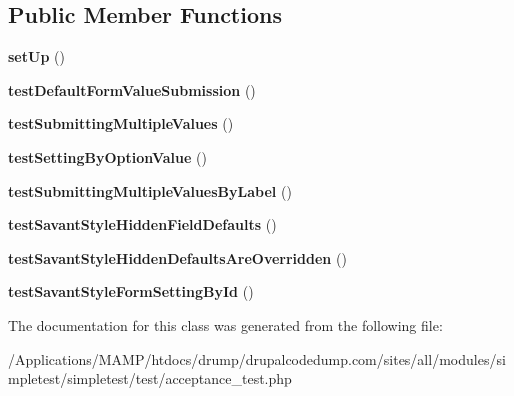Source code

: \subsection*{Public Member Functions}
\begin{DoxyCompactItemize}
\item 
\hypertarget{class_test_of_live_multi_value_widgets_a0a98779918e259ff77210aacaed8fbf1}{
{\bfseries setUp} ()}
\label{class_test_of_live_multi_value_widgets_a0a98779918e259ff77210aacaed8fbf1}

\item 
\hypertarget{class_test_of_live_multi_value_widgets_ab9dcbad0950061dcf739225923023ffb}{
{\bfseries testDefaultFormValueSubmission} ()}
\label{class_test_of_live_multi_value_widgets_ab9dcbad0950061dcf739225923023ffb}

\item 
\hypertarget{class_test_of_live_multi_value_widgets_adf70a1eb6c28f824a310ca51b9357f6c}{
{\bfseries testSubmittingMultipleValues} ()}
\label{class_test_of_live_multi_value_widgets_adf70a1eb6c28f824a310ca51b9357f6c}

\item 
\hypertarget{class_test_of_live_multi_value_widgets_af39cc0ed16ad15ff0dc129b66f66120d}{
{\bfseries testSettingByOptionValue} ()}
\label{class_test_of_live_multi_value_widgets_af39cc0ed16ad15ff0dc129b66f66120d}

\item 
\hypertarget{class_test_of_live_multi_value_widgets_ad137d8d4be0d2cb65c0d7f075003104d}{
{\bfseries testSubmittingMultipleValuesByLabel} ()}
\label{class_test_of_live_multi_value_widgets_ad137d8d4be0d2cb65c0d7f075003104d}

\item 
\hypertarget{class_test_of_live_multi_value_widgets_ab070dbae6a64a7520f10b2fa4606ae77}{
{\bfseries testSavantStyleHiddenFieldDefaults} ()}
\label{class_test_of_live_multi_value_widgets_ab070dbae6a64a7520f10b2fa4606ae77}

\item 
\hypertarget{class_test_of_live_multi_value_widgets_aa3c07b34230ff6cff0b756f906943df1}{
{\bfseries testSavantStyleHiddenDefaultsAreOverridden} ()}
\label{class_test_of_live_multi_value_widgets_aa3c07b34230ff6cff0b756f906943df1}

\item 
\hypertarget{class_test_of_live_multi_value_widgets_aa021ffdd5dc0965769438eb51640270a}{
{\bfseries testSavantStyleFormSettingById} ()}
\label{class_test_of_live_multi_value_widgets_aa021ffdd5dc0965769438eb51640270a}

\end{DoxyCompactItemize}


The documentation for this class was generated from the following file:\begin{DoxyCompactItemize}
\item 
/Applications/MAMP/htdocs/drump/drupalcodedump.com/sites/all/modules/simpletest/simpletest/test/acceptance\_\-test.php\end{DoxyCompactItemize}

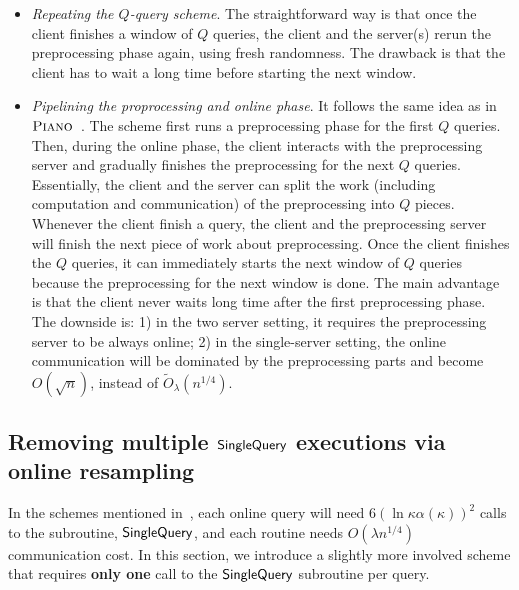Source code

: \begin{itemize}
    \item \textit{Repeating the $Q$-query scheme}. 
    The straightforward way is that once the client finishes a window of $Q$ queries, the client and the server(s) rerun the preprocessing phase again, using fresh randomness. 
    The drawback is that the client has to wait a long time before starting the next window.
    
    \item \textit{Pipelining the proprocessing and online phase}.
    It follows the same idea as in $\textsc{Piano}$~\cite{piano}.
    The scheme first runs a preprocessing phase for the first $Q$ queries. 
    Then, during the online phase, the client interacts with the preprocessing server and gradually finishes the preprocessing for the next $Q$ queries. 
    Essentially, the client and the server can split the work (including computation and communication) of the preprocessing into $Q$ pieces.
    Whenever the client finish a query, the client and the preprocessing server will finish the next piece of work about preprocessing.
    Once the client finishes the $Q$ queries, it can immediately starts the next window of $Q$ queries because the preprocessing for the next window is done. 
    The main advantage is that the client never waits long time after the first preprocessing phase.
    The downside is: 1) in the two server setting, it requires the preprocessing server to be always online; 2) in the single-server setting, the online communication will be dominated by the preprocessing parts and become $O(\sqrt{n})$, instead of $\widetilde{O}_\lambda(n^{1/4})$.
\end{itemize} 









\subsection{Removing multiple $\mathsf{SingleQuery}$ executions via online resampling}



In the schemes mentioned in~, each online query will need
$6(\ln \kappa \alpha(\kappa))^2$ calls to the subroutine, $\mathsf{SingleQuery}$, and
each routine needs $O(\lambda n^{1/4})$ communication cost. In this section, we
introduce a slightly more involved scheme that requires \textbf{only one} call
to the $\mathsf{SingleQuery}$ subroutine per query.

WHAT IS EXPECTED
What is needed is an exact copy of the data, with the pictures removed.

RESPONSE
Source code

: \subsection*{Public Member Functions}
\begin{DoxyCompactItemize}
\item 
\hypertarget{class_test_of_live_multi_value_widgets_a0a98779918e259ff77210aacaed8fbf1}{
{\bfseries setUp} ()}
\label{class_test_of_live_multi_value_widgets_a0a98779918e259ff77210aacaed8fbf1}

\item 
\hypertarget{class_test_of_live_multi_value_widgets_ab9dcbad0950061dcf739225923023ffb}{
{\bfseries testDefaultFormValueSubmission} ()}
\label{class_test_of_live_multi_value_widgets_ab9dcbad0950061dcf739225923023ffb}

\item 
\hypertarget{class_test_of_live_multi_value_widgets_adf70a1eb6c28f824a310ca51b9357f6c}{
{\bfseries testSubmittingMultipleValues} ()}
\label{class_test_of_live_multi_value_widgets_adf70a1eb6c28f824a310ca51b9357f6c}

\item 
\hypertarget{class_test_of_live_multi_value_widgets_af39cc0ed16ad15ff0dc129b66f66120d}{
{\bfseries testSettingByOptionValue} ()}
\label{class_test_of_live_multi_value_widgets_af39cc0ed16ad15ff0dc129b66f66120d}

\item 
\hypertarget{class_test_of_live_multi_value_widgets_ad137d8d4be0d2cb65c0d7f075003104d}{
{\bfseries testSubmittingMultipleValuesByLabel} ()}
\label{class_test_of_live_multi_value_widgets_ad137d8d4be0d2cb65c0d7f075003104d}

\item 
\hypertarget{class_test_of_live_multi_value_widgets_ab070dbae6a64a7520f10b2fa4606ae77}{
{\bfseries testSavantStyleHiddenFieldDefaults} ()}
\label{class_test_of_live_multi_value_widgets_ab070dbae6a64a7520f10b2fa4606ae77}

\item 
\hypertarget{class_test_of_live_multi_value_widgets_aa3c07b34230ff6cff0b756f906943df1}{
{\bfseries testSavantStyleHiddenDefaultsAreOverridden} ()}
\label{class_test_of_live_multi_value_widgets_aa3c07b34230ff6cff0b756f906943df1}

\item 
\hypertarget{class_test_of_live_multi_value_widgets_aa021ffdd5dc0965769438eb51640270a}{
{\bfseries testSavantStyleFormSettingById} ()}
\label{class_test_of_live_multi_value_widgets_aa021ffdd5dc0965769438eb51640270a}

\end{DoxyCompactItemize}


The documentation for this class was generated from the following file:\begin{DoxyCompactItemize}
\item 
/Applications/MAMP/htdocs/drump/drupalcodedump.com/sites/all/modules/simpletest/simpletest/test/acceptance\_\-test.php\end{DoxyCompactItemize}

Source code

: \begin{itemize}
    \item \textit{Repeating the $Q$-query scheme}. 
    The straightforward way is that once the client finishes a window of $Q$ queries, the client and the server(s) rerun the preprocessing phase again, using fresh randomness. 
    The drawback is that the client has to wait a long time before starting the next window.
    
    \item \textit{Pipelining the proprocessing and online phase}.
    It follows the same idea as in $\textsc{Piano}$~\cite{piano}.
    The scheme first runs a preprocessing phase for the first $Q$ queries. 
    Then, during the online phase, the client interacts with the preprocessing server and gradually finishes the preprocessing for the next $Q$ queries. 
    Essentially, the client and the server can split the work (including computation and communication) of the preprocessing into $Q$ pieces.
    Whenever the client finish a query, the client and the preprocessing server will finish the next piece of work about preprocessing.
    Once the client finishes the $Q$ queries, it can immediately starts the next window of $Q$ queries because the preprocessing for the next window is done. 
    The main advantage is that the client never waits long time after the first preprocessing phase.
    The downside is: 1) in the two server setting, it requires the preprocessing server to be always online; 2) in the single-server setting, the online communication will be dominated by the preprocessing parts and become $O(\sqrt{n})$, instead of $\widetilde{O}_\lambda(n^{1/4})$.
\end{itemize} 









\subsection{Removing multiple $\mathsf{SingleQuery}$ executions via online resampling}



In the schemes mentioned in~, each online query will need
$6(\ln \kappa \alpha(\kappa))^2$ calls to the subroutine, $\mathsf{SingleQuery}$, and
each routine needs $O(\lambda n^{1/4})$ communication cost. In this section, we
introduce a slightly more involved scheme that requires \textbf{only one} call
to the $\mathsf{SingleQuery}$ subroutine per query.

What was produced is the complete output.